The records below are to be duplicated character for character.

## DATASET CONTENT
==============================

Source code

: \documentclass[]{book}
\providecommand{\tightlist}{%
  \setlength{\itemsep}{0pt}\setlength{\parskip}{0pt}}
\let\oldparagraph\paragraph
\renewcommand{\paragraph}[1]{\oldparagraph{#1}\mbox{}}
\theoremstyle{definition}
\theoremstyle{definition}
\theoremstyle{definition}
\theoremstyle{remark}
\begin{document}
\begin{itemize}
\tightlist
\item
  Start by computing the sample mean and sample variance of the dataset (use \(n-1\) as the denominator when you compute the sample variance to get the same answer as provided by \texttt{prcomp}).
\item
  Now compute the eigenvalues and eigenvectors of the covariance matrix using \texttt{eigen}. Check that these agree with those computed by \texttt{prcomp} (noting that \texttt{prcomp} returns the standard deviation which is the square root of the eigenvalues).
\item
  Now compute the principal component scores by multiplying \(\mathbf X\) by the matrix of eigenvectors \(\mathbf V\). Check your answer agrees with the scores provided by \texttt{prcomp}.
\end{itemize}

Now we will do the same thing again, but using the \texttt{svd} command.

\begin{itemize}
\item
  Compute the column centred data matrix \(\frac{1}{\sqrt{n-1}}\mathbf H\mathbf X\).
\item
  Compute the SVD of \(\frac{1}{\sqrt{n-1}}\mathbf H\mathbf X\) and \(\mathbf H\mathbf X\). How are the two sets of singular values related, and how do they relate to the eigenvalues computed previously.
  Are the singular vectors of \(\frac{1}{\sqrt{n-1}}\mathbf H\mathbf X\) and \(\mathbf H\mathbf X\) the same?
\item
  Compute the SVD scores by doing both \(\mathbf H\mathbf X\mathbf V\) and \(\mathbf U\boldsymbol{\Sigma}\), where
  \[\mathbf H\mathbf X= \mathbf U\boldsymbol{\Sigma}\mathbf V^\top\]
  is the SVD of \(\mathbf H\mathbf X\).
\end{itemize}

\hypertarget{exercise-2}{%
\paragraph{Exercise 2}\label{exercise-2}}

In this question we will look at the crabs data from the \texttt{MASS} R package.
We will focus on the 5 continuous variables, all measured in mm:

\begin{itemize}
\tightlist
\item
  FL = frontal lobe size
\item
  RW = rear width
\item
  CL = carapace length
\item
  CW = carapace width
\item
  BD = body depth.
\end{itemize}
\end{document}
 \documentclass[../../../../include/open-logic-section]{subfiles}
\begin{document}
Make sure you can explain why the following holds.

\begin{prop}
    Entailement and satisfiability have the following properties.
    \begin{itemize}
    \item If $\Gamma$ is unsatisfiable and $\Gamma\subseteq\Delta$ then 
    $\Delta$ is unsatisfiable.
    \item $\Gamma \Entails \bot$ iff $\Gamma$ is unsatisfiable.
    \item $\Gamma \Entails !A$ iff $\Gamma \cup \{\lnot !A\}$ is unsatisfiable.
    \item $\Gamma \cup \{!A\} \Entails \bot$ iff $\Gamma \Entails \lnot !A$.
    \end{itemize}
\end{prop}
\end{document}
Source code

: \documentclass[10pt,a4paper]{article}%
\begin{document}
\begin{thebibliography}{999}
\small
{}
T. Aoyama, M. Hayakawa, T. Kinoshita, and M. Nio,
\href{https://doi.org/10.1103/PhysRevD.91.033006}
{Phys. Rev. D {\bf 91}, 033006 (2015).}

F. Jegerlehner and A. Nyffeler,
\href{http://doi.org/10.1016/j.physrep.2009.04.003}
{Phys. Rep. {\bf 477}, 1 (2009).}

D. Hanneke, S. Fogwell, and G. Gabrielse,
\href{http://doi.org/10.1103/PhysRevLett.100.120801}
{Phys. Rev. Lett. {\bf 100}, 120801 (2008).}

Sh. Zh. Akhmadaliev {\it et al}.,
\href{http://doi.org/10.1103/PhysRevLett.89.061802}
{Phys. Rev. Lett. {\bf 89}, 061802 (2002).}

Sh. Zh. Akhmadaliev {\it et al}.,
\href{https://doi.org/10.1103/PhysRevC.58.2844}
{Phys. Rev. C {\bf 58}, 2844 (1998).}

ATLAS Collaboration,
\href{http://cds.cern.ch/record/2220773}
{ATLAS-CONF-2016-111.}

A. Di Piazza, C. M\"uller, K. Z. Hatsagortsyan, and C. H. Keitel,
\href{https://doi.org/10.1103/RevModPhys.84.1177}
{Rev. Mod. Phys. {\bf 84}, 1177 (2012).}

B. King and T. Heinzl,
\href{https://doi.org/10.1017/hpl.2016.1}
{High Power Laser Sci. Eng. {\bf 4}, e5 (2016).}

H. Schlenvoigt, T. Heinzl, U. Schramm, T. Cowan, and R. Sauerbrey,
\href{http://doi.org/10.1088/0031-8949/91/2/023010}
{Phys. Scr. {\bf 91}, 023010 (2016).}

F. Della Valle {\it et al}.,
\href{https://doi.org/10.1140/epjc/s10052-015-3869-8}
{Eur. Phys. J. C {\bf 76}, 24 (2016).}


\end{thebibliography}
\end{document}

==============================

## ANSWER FOR THE TASK
Source code

: \documentclass[]{book}
\providecommand{\tightlist}{%
  \setlength{\itemsep}{0pt}\setlength{\parskip}{0pt}}
\let\oldparagraph\paragraph
\renewcommand{\paragraph}[1]{\oldparagraph{#1}\mbox{}}
\theoremstyle{definition}
\theoremstyle{definition}
\theoremstyle{definition}
\theoremstyle{remark}
\begin{document}
\begin{itemize}
\tightlist
\item
  Start by computing the sample mean and sample variance of the dataset (use \(n-1\) as the denominator when you compute the sample variance to get the same answer as provided by \texttt{prcomp}).
\item
  Now compute the eigenvalues and eigenvectors of the covariance matrix using \texttt{eigen}. Check that these agree with those computed by \texttt{prcomp} (noting that \texttt{prcomp} returns the standard deviation which is the square root of the eigenvalues).
\item
  Now compute the principal component scores by multiplying \(\mathbf X\) by the matrix of eigenvectors \(\mathbf V\). Check your answer agrees with the scores provided by \texttt{prcomp}.
\end{itemize}

Now we will do the same thing again, but using the \texttt{svd} command.

\begin{itemize}
\item
  Compute the column centred data matrix \(\frac{1}{\sqrt{n-1}}\mathbf H\mathbf X\).
\item
  Compute the SVD of \(\frac{1}{\sqrt{n-1}}\mathbf H\mathbf X\) and \(\mathbf H\mathbf X\). How are the two sets of singular values related, and how do they relate to the eigenvalues computed previously.
  Are the singular vectors of \(\frac{1}{\sqrt{n-1}}\mathbf H\mathbf X\) and \(\mathbf H\mathbf X\) the same?
\item
  Compute the SVD scores by doing both \(\mathbf H\mathbf X\mathbf V\) and \(\mathbf U\boldsymbol{\Sigma}\), where
  \[\mathbf H\mathbf X= \mathbf U\boldsymbol{\Sigma}\mathbf V^\top\]
  is the SVD of \(\mathbf H\mathbf X\).
\end{itemize}

\hypertarget{exercise-2}{%
\paragraph{Exercise 2}\label{exercise-2}}

In this question we will look at the crabs data from the \texttt{MASS} R package.
We will focus on the 5 continuous variables, all measured in mm:

\begin{itemize}
\tightlist
\item
  FL = frontal lobe size
\item
  RW = rear width
\item
  CL = carapace length
\item
  CW = carapace width
\item
  BD = body depth.
\end{itemize}
\end{document}
 \documentclass[../../../../include/open-logic-section]{subfiles}
\begin{document}
Make sure you can explain why the following holds.

\begin{prop}
    Entailement and satisfiability have the following properties.
    \begin{itemize}
    \item If $\Gamma$ is unsatisfiable and $\Gamma\subseteq\Delta$ then 
    $\Delta$ is unsatisfiable.
    \item $\Gamma \Entails \bot$ iff $\Gamma$ is unsatisfiable.
    \item $\Gamma \Entails !A$ iff $\Gamma \cup \{\lnot !A\}$ is unsatisfiable.
    \item $\Gamma \cup \{!A\} \Entails \bot$ iff $\Gamma \Entails \lnot !A$.
    \end{itemize}
\end{prop}
\end{document}
Source code

: \documentclass[10pt,a4paper]{article}%
\begin{document}
\begin{thebibliography}{999}
\small
{}
T. Aoyama, M. Hayakawa, T. Kinoshita, and M. Nio,
\href{https://doi.org/10.1103/PhysRevD.91.033006}
{Phys. Rev. D {\bf 91}, 033006 (2015).}

F. Jegerlehner and A. Nyffeler,
\href{http://doi.org/10.1016/j.physrep.2009.04.003}
{Phys. Rep. {\bf 477}, 1 (2009).}

D. Hanneke, S. Fogwell, and G. Gabrielse,
\href{http://doi.org/10.1103/PhysRevLett.100.120801}
{Phys. Rev. Lett. {\bf 100}, 120801 (2008).}

Sh. Zh. Akhmadaliev {\it et al}.,
\href{http://doi.org/10.1103/PhysRevLett.89.061802}
{Phys. Rev. Lett. {\bf 89}, 061802 (2002).}

Sh. Zh. Akhmadaliev {\it et al}.,
\href{https://doi.org/10.1103/PhysRevC.58.2844}
{Phys. Rev. C {\bf 58}, 2844 (1998).}

ATLAS Collaboration,
\href{http://cds.cern.ch/record/2220773}
{ATLAS-CONF-2016-111.}

A. Di Piazza, C. M\"uller, K. Z. Hatsagortsyan, and C. H. Keitel,
\href{https://doi.org/10.1103/RevModPhys.84.1177}
{Rev. Mod. Phys. {\bf 84}, 1177 (2012).}

B. King and T. Heinzl,
\href{https://doi.org/10.1017/hpl.2016.1}
{High Power Laser Sci. Eng. {\bf 4}, e5 (2016).}

H. Schlenvoigt, T. Heinzl, U. Schramm, T. Cowan, and R. Sauerbrey,
\href{http://doi.org/10.1088/0031-8949/91/2/023010}
{Phys. Scr. {\bf 91}, 023010 (2016).}

F. Della Valle {\it et al}.,
\href{https://doi.org/10.1140/epjc/s10052-015-3869-8}
{Eur. Phys. J. C {\bf 76}, 24 (2016).}


\end{thebibliography}
\end{document}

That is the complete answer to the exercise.